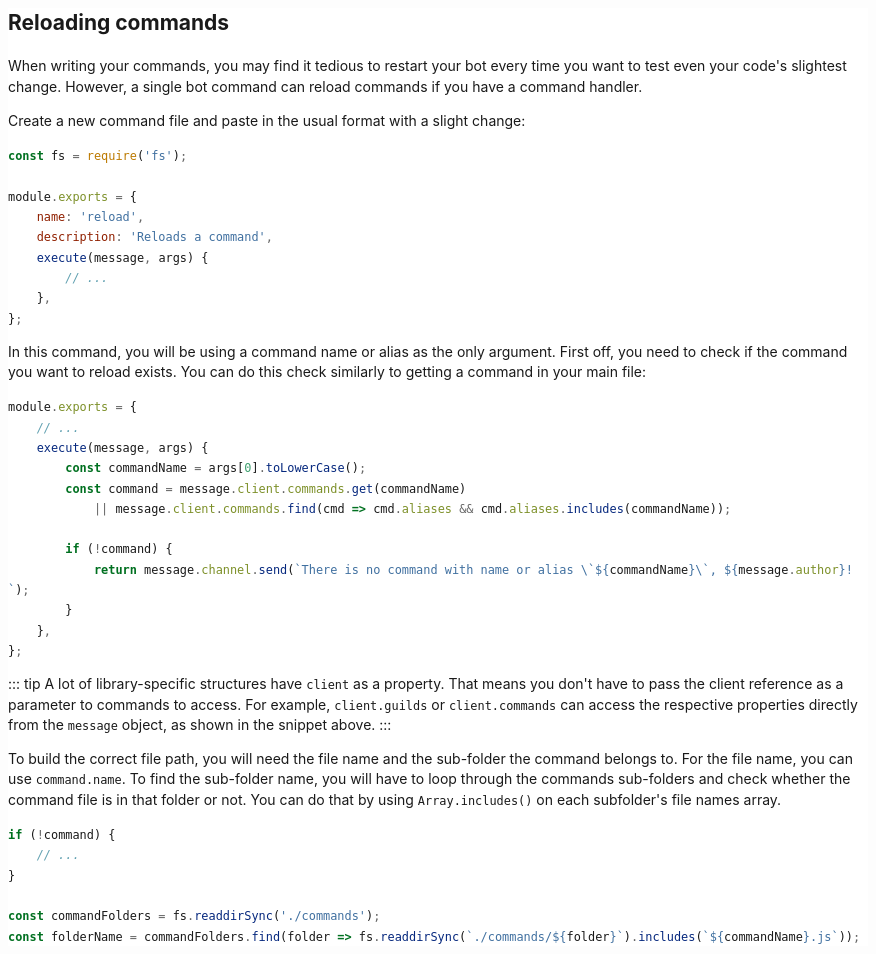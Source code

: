 ## Reloading commands

When writing your commands, you may find it tedious to restart your bot every time you want to test even your code's slightest change. However, a single bot command can reload commands if you have a command handler.

Create a new command file and paste in the usual format with a slight change:

```js {1}
const fs = require('fs');

module.exports = {
	name: 'reload',
	description: 'Reloads a command',
	execute(message, args) {
		// ...
	},
};
```

In this command, you will be using a command name or alias as the only argument. First off, you need to check if the command you want to reload exists. You can do this check similarly to getting a command in your main file:

```js {4-6,8-10}
module.exports = {
	// ...
	execute(message, args) {
		const commandName = args[0].toLowerCase();
		const command = message.client.commands.get(commandName)
			|| message.client.commands.find(cmd => cmd.aliases && cmd.aliases.includes(commandName));

		if (!command) {
			return message.channel.send(`There is no command with name or alias \`${commandName}\`, ${message.author}!`);
		}
	},
};
```

::: tip
A lot of library-specific structures have `client` as a property. That means you don't have to pass the client reference as a parameter to commands to access. For example, `client.guilds` or `client.commands` can access the respective properties directly from the `message` object, as shown in the snippet above.
:::

To build the correct file path, you will need the file name and the sub-folder the command belongs to. For the file name, you can use `command.name`. To find the sub-folder name, you will have to loop through the commands sub-folders and check whether the command file is in that folder or not. You can do that by using `Array.includes()` on each subfolder's file names array. 

```js {5-6}
if (!command) {
	// ...
}

const commandFolders = fs.readdirSync('./commands');
const folderName = commandFolders.find(folder => fs.readdirSync(`./commands/${folder}`).includes(`${commandName}.js`));
```

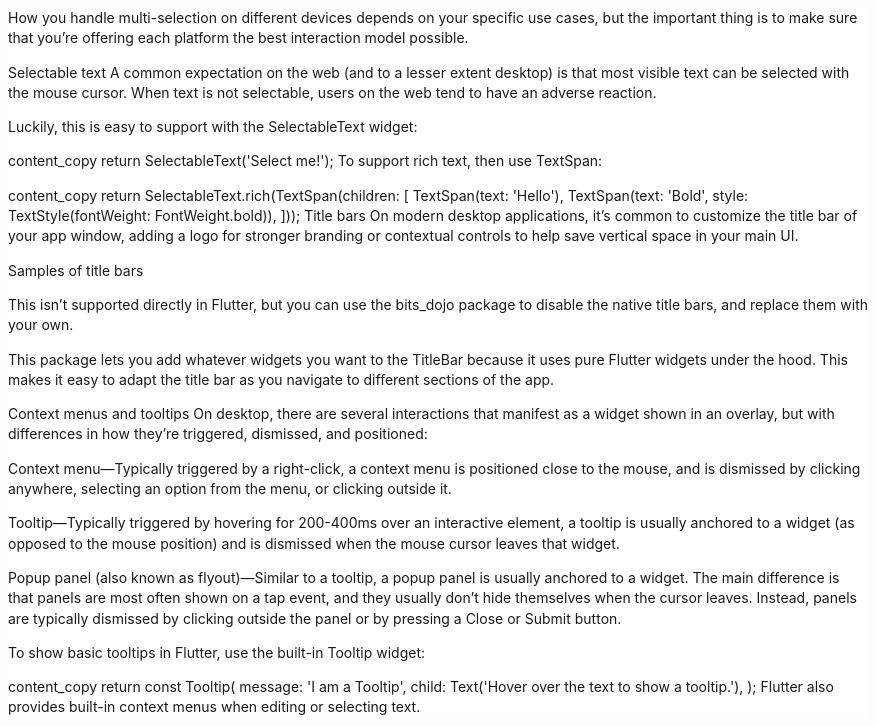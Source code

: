 How you handle multi-selection on different devices depends on your specific use cases, but the important thing is to make sure that you’re offering each platform the best interaction model possible.

Selectable text
A common expectation on the web (and to a lesser extent desktop) is that most visible text can be selected with the mouse cursor. When text is not selectable, users on the web tend to have an adverse reaction.

Luckily, this is easy to support with the SelectableText widget:

content_copy
return SelectableText('Select me!');
To support rich text, then use TextSpan:

content_copy
return SelectableText.rich(TextSpan(children: [
  TextSpan(text: 'Hello'),
  TextSpan(text: 'Bold', style: TextStyle(fontWeight: FontWeight.bold)),
]));
Title bars
On modern desktop applications, it’s common to customize the title bar of your app window, adding a logo for stronger branding or contextual controls to help save vertical space in your main UI.

Samples of title bars

This isn’t supported directly in Flutter, but you can use the bits_dojo package to disable the native title bars, and replace them with your own.

This package lets you add whatever widgets you want to the TitleBar because it uses pure Flutter widgets under the hood. This makes it easy to adapt the title bar as you navigate to different sections of the app.

Context menus and tooltips
On desktop, there are several interactions that manifest as a widget shown in an overlay, but with differences in how they’re triggered, dismissed, and positioned:

Context menu—Typically triggered by a right-click, a context menu is positioned close to the mouse, and is dismissed by clicking anywhere, selecting an option from the menu, or clicking outside it.

Tooltip—Typically triggered by hovering for 200-400ms over an interactive element, a tooltip is usually anchored to a widget (as opposed to the mouse position) and is dismissed when the mouse cursor leaves that widget.

Popup panel (also known as flyout)—Similar to a tooltip, a popup panel is usually anchored to a widget. The main difference is that panels are most often shown on a tap event, and they usually don’t hide themselves when the cursor leaves. Instead, panels are typically dismissed by clicking outside the panel or by pressing a Close or Submit button.

To show basic tooltips in Flutter, use the built-in Tooltip widget:

content_copy
return const Tooltip(
  message: 'I am a Tooltip',
  child: Text('Hover over the text to show a tooltip.'),
);
Flutter also provides built-in context menus when editing or selecting text.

→ TASK REQUIREMENTS
Wherever the word "mouse" turns up in a line of the entries above, copy that line.

→ TASK SOLUTION
A common expectation on the web (and to a lesser extent desktop) is that most visible text can be selected with the mouse cursor. When text is not selectable, users on the web tend to have an adverse reaction.
Context menu—Typically triggered by a right-click, a context menu is positioned close to the mouse, and is dismissed by clicking anywhere, selecting an option from the menu, or clicking outside it.
Tooltip—Typically triggered by hovering for 200-400ms over an interactive element, a tooltip is usually anchored to a widget (as opposed to the mouse position) and is dismissed when the mouse cursor leaves that widget.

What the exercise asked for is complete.